(Beginning of Materials provided)

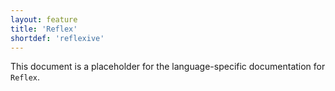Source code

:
 ```yaml
---
layout: feature
title: 'Reflex'
shortdef: 'reflexive'
---
```


This document is a placeholder for the language-specific documentation
for `Reflex`.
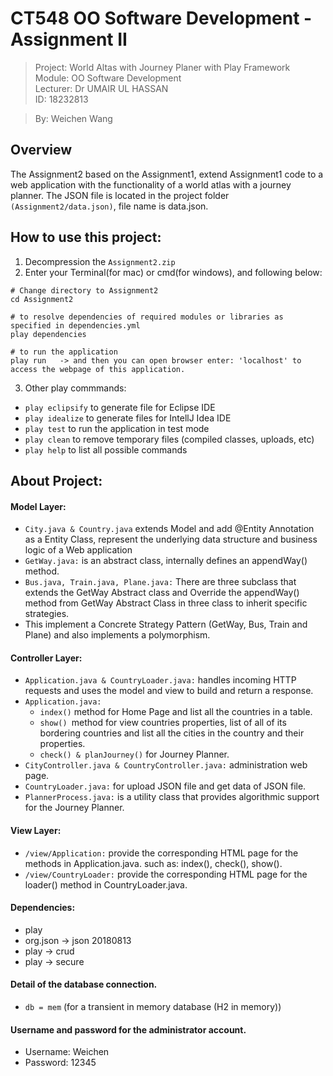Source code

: # CT548 OO Software Development - Assignment II
> Project: World Altas with Journey Planer with Play Framework      
> Module: OO Software Development   
> Lecturer: Dr UMAIR UL HASSAN      
> ID: 18232813  

> By: Weichen Wang

## Overview
The Assignment2 based on the Assignment1, extend Assignment1 code to a web application with the functionality of a world atlas with a journey planner. The JSON file is located in the project folder `(Assignment2/data.json)`, file name is data.json.


## How to use this project:
1. Decompression the `Assignment2.zip`
2. Enter your Terminal(for mac) or cmd(for windows), and following below:

```
# Change directory to Assignment2 
cd Assignment2

# to resolve dependencies of required modules or libraries as specified in dependencies.yml
play dependencies

# to run the application
play run   -> and then you can open browser enter: 'localhost' to access the webpage of this application.
```
3. Other play commmands:
* `play eclipsify` to generate file for Eclipse IDE
* `play idealize` to generate files for IntellJ Idea IDE
* `play test` to run the application in test mode
* `play clean` to remove temporary files (compiled classes, uploads, etc)
* `play help` to list all possible commands

## About Project:
#### Model Layer: 
- `City.java & Country.java` extends Model and add @Entity Annotation as a Entity Class, represent the underlying data structure and business logic of a Web application
- `GetWay.java:` is an abstract class, internally defines an appendWay() method.
- `Bus.java, Train.java, Plane.java:` There are three subclass that extends the GetWay Abstract class and Override the appendWay() method from GetWay Abstract Class in three class to inherit specific strategies. 
- This implement a Concrete Strategy Pattern (GetWay, Bus, Train and Plane) and also implements a polymorphism.

#### Controller Layer:
- `Application.java & CountryLoader.java:` handles incoming HTTP requests and uses the model and view to build and return a response.
- `Application.java: `
    - `index()` method for Home Page and list all the countries in a table.
    - `show() `method for view countries properties, list of all of its bordering countries and list all the cities in the country and their properties.
    - `check() & planJourney()` for Journey Planner.
- `CityController.java & CountryController.java:` administration web page.
- `CountryLoader.java:` for upload JSON file and get data of JSON file.
- `PlannerProcess.java:` is a utility class that provides algorithmic support for the Journey Planner.

#### View Layer:
- `/view/Application:` provide the corresponding HTML page for the methods in Application.java. such as: index(), check(), show().
- `/view/CountryLoader:` provide the corresponding HTML page for the loader() method in CountryLoader.java.

#### Dependencies:
- play
- org.json -> json 20180813
- play -> crud
- play -> secure

#### Detail of the database connection.
- `db = mem` (for a transient in memory database (H2 in memory)) 

#### Username and password for the administrator account.
- Username: Weichen
- Password: 12345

(End of Materials provided)

Problem to work on: Every line from the line containing "index(), check(), show()." to the last line of the material above must be repeated exactly, and no other line.

Task answer:
- `/view/Application:` provide the corresponding HTML page for the methods in Application.java. such as: index(), check(), show().
- `/view/CountryLoader:` provide the corresponding HTML page for the loader() method in CountryLoader.java.

#### Dependencies:
- play
- org.json -> json 20180813
- play -> crud
- play -> secure

#### Detail of the database connection.
- `db = mem` (for a transient in memory database (H2 in memory)) 

#### Username and password for the administrator account.
- Username: Weichen
- Password: 12345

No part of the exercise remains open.